FARA Files: Documents reveal how the BJP campaigns among Indian-Americans

OFBJP-USA’s filings under the Foreign Agents Registration Act includes posters for many of its events, held across the United States. ILLUSTRATION BY PARAMJEET SINGH
05 November, 2024

This is the first of a three-part series on the functioning of Hindutva organisations active in the United States.

In the spring and summer of 2023, Senate Bill 403, which sought to add caste as a form of ancestry protected from discrimination, was making its progress through California’s legislative process. It was watched closely by the state’s 2 million people of South Asian descent, with Ambedkarite activists backing the effort and Hindutva groups opposing it. On 11 September 2023, SB 403 was sent to the governor’s office after receiving near-unanimous support in both the state assembly and senate.

A few days later, the California governor, Gavin Newsom, went to Chicago to attend a meeting with donors to a political-action committee working on President Joe Biden’s re-election campaign. There, he met Ramesh Kapur, who runs a Massachusetts-based company manufacturing medical equipment as well as the US–India Security Council, a lobbying organisation. Kapur has been involved in fundraising for candidates of the Democratic Party since 1983, when he helped elect the future presidential nominee Michael Dukakis to a second term as Massachusetts governor. “If you want to be our next president, veto the bill,” Kapur told Newsom, according to Harper’s Magazine.
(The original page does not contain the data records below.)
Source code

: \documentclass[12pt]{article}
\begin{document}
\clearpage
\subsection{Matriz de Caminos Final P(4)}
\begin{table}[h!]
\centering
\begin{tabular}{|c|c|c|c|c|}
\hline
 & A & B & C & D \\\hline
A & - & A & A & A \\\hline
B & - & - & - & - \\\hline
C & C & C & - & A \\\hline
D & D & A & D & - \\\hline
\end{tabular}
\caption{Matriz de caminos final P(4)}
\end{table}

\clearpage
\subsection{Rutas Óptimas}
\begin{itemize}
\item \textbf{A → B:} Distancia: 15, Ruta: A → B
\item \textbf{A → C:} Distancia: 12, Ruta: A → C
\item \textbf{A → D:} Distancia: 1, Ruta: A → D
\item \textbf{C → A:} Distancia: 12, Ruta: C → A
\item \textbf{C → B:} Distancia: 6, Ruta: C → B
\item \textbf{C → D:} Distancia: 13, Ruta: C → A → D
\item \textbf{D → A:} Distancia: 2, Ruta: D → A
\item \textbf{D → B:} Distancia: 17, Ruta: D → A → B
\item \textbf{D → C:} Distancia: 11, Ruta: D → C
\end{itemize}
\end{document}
Newsom did so on 7 October, sending Kapur an email hours before he issued the veto.

Since then, Kapur has been active in fundraising for Newsom, whom he described to Harper’s as “the champion of the Hindu cause.” When Biden announced that he would not seek re-election, in July, Newsom was briefly considered a potential candidate, but the nomination was secured by another California politician, Vice-President Kamala Harris, whom Kapur has supported since her first run for the US Senate, in 2016. In an interview with a Telugu channel, he claimed that had he not approached Harris—whose mother was a Tamil Brahmin—over SB 403, “this bill would have been signed.” He later denied that he had solicited and secured her intervention, telling the Washington Post, “If I said that, I misspoke.” The offices of Harris and Newsom did not respond to my questions.